▸ **Material for this exercise**:
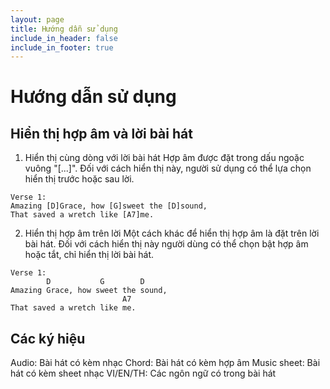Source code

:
```yaml
---
layout: page
title: Hướng dẫn sử dụng
include_in_header: false
include_in_footer: true
---
```


# Hướng dẫn sử dụng

## Hiển thị hợp âm và lời bài hát
1. Hiển thị cùng dòng với lời bài hát
Hợp âm được đặt trong dấu ngoặc vuông "[...]". Đối với cách hiển thị này, người sử dụng có thể lựa chọn hiển thị trước hoặc sau lời.
```
Verse 1:
Amazing [D]Grace, how [G]sweet the [D]sound,
That saved a wretch like [A7]me.
```
2. Hiển thị hợp âm trên lời
Một cách khác để hiển thị hợp âm là đặt trên lời bài hát. Đối với cách hiển thị này người dùng có thể chọn bật hợp âm hoặc tắt, chỉ hiển thị lời bài hát. 

```
Verse 1:
        D           G        D
Amazing Grace, how sweet the sound,
                         A7
That saved a wretch like me.
```

## Các ký hiệu
Audio: Bài hát có kèm nhạc
Chord: Bài hát có kèm hợp âm
Music sheet: Bài hát có kèm sheet nhạc
VI/EN/TH: Các ngôn ngữ có trong bài hát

▸ **Task to complete**: Only a number is wanted here: the count of lines in the data that contain the string "nhạc".

▸ **Final answer**: 2